Because Fond du Lac County lacks the long-term Hispanic presence that many larger cities have, it is likely that the Pew statistics understate the Spanish-dominance of our local Hispanic population. Most came within the last decade and many have not been in the U.S. long enough to achieve competence in English.
In general today’s Hispanic immigrants are following the pattern of earlier waves of immigrants. Typically, a high percentage of the members of the first generation who work outside the home become functional in English within about a decade. Those who stay in the home, typically women, may attain a lower level of competence. Their children, however, typically speak English better than their native language by the time they finish high school, and their children – the third generation, are almost always English dominant and may not speak their grandparents’ and parents’ first language at all. (There are local exceptions to this, such as in parts of Texas, California and Florida where Spanish speakers may be the dominant linguistic group, but these conditions do not pertain to Fond du Lac County.)
Studies show that it takes most ELL students 7-10 years to achieve roughly grade level proficiency in academic English. Most ELL children sound conversationally proficient within a couple of years, but this masks shallow vocabularies. (Suarez-Orozco, Learning a New Land).
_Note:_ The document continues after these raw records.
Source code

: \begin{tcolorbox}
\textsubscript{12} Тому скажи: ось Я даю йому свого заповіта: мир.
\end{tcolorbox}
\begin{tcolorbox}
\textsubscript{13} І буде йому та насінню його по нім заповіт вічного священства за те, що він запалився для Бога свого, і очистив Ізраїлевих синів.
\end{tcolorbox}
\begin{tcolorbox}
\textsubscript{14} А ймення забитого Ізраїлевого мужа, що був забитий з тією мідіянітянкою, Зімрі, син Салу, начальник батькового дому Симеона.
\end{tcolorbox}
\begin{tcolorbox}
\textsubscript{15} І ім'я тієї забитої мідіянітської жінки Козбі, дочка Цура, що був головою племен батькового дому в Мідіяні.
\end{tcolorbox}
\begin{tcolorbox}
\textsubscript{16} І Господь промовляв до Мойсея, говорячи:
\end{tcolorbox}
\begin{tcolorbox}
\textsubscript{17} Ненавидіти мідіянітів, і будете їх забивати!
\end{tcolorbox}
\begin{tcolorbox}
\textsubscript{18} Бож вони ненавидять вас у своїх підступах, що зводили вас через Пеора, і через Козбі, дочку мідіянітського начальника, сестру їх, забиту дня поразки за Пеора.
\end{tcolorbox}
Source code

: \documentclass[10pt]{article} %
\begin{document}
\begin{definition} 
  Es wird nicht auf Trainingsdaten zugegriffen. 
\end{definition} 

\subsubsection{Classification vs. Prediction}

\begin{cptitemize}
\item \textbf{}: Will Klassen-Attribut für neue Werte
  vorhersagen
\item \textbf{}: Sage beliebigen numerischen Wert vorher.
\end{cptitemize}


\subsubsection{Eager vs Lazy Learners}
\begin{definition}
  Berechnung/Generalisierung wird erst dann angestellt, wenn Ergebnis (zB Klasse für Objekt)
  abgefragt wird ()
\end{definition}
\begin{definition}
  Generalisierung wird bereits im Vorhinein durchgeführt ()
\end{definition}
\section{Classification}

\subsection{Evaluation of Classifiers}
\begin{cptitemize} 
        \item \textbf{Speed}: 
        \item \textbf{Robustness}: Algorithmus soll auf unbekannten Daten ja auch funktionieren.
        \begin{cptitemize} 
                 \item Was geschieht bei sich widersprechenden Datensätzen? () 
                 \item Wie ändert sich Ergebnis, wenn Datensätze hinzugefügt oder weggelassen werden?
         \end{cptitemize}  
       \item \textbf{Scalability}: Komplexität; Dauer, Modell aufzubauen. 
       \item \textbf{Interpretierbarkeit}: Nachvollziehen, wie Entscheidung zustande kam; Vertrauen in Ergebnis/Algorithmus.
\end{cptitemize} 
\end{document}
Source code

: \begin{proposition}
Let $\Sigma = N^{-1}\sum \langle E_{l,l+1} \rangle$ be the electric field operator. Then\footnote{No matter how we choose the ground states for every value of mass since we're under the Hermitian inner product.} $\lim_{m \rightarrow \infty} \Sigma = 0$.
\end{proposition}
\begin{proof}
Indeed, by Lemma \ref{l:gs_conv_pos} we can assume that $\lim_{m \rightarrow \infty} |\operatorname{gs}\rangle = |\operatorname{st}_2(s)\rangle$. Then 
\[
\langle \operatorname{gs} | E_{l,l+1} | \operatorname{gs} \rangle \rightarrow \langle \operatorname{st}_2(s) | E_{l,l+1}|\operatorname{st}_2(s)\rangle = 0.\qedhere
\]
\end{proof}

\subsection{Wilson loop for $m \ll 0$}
Nationwide, Mexicans have among the lowest levels of high school graduation and college attendance of any group. However, this may understate their academic attainments if parental education and income are taken into account. Second generation Mexican children, about one third of whom grow up living below the federal poverty level, usually exceed their parents’ level of education, frequently by a large margin.
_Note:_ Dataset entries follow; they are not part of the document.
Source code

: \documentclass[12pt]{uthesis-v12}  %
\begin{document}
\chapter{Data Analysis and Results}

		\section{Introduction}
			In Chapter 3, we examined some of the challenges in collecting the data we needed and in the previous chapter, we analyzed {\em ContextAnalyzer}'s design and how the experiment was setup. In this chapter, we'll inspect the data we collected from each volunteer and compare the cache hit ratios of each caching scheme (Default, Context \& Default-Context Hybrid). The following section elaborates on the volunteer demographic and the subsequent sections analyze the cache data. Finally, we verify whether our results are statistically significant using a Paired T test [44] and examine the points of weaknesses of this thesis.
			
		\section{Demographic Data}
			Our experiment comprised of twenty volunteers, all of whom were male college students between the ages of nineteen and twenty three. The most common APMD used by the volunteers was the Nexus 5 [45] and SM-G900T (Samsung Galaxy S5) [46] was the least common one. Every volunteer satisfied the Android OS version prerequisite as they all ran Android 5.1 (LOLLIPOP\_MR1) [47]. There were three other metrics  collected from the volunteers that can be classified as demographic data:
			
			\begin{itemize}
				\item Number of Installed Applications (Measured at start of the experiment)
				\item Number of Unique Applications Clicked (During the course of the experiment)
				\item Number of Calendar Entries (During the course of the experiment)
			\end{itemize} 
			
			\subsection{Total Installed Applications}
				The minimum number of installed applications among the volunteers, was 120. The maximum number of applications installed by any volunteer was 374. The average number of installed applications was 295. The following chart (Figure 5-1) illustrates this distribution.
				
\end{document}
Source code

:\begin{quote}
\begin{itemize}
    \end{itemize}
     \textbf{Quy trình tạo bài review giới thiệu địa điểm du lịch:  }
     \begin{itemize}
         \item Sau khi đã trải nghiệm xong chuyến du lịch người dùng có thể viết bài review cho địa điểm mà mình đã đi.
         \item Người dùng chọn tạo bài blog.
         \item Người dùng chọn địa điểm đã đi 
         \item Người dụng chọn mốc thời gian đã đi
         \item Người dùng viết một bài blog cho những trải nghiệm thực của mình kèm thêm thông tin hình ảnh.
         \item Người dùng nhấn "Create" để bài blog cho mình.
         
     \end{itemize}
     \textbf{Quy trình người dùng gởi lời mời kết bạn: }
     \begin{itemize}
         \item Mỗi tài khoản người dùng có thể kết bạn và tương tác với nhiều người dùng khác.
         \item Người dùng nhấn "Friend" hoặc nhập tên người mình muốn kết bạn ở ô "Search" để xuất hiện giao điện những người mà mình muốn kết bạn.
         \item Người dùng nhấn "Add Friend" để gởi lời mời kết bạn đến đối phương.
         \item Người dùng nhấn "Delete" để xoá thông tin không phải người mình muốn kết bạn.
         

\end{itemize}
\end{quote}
What are some ways in which today’s Hispanic immigrants and the circumstances they face differ from earlier waves of immigration, and how might this affect assimilation, linguistic and otherwise?
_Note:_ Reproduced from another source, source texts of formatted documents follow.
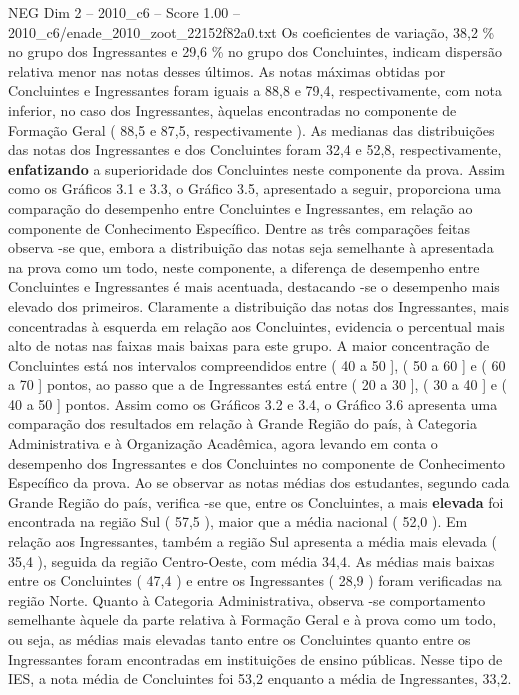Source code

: \begin{textsample}{NEG Dim 2 – 2010\_c6 – Score 1.00 – 2010\_c6/enade\_2010\_zoot\_22152f82a0.txt}
Os coeficientes de variação, 38,2 \% no grupo dos Ingressantes e 29,6 \% no grupo dos Concluintes, indicam dispersão relativa menor nas notas desses últimos.
As notas máximas obtidas por Concluintes e Ingressantes foram iguais a 88,8 e 79,4, respectivamente, com nota inferior, no caso dos Ingressantes, àquelas encontradas no componente de Formação Geral ( 88,5 e 87,5, respectivamente ).
As medianas das distribuições das notas dos Ingressantes e dos Concluintes foram 32,4 e 52,8, respectivamente, \textbf{enfatizando} a superioridade dos Concluintes neste componente da prova.
Assim como os Gráficos 3.1 e 3.3, o Gráfico 3.5, apresentado a seguir, proporciona uma comparação do desempenho entre Concluintes e Ingressantes, em relação ao componente de Conhecimento Específico.
Dentre as três comparações feitas observa -se que, embora a distribuição das notas seja semelhante à apresentada na prova como um todo, neste componente, a diferença de desempenho entre Concluintes e Ingressantes é mais acentuada, destacando -se o desempenho mais elevado dos primeiros.
Claramente a distribuição das notas dos Ingressantes, mais concentradas à esquerda em relação aos Concluintes, evidencia o percentual mais alto de notas nas faixas mais baixas para este grupo.
A maior concentração de Concluintes está nos intervalos compreendidos entre ( 40 a 50 ], ( 50 a 60 ] e ( 60 a 70 ] pontos, ao passo que a de Ingressantes está entre ( 20 a 30 ], ( 30 a 40 ] e ( 40 a 50 ] pontos.
Assim como os Gráficos 3.2 e 3.4, o Gráfico 3.6 apresenta uma comparação dos resultados em relação à Grande Região do país, à Categoria Administrativa e à Organização Acadêmica, agora levando em conta o desempenho dos Ingressantes e dos Concluintes no componente de Conhecimento Específico da prova.
Ao se observar as notas médias dos estudantes, segundo cada Grande Região do país, verifica -se que, entre os Concluintes, a mais \textbf{elevada} foi encontrada na região Sul ( 57,5 ), maior que a média nacional ( 52,0 ).
Em relação aos Ingressantes, também a região Sul apresenta a média mais elevada ( 35,4 ), seguida da região Centro-Oeste, com média 34,4.
As médias mais baixas entre os Concluintes ( 47,4 ) e entre os Ingressantes ( 28,9 ) foram verificadas na região Norte.
Quanto à Categoria Administrativa, observa -se comportamento semelhante àquele da parte relativa à Formação Geral e à prova como um todo, ou seja, as médias mais elevadas tanto entre os Concluintes quanto entre os Ingressantes foram encontradas em instituições de ensino públicas.
Nesse tipo de IES, a nota média de Concluintes foi 53,2 enquanto a média de Ingressantes, 33,2.

\end{textsample}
Today’s Hispanic immigrants are mostly less educated than the average German immigrant was. A significant minority is highly educated, possessing advanced degrees or special skills. They may or may not find their credentials recognized by employers, however.
If Hispanic immigrants express great commitment to learning English and ensuring that their children learn it in school, nevertheless many parents are challenged to support their children’s linguistic development given their own limited education. On average, Hispanic children suffer a significant “achievement gap” in school compared with their white, native-born counterparts.
Today’s Hispanic immigrants face a far more restrictive immigration policy than was historically applied to Germans. Because the US in recent years has annually offered only 5000 visas for unskilled workers when the economy has generated roughly half a million low-skill jobs per year, many Hispanic workers have chosen to come illegally to get the jobs they know exist. Their undocumented status impedes assimilation on many levels, and in my experience correlates significantly with a failure to invest in learning English.
Today’s Hispanic immigrants – like all immigrants and native born Americans – face a very different economy than that found by earlier waves of immigrants. Gone are the opportunities to claim a homestead and farm with little start-up capital. Gone are many of the high-paying, low-skill factory jobs that propelled many European immigrants into the middle class. Today’s immigrants, as well as low-skill, less educated native-born, mainly have access to jobs that will not lead to economic security or social advancement in the short to medium term.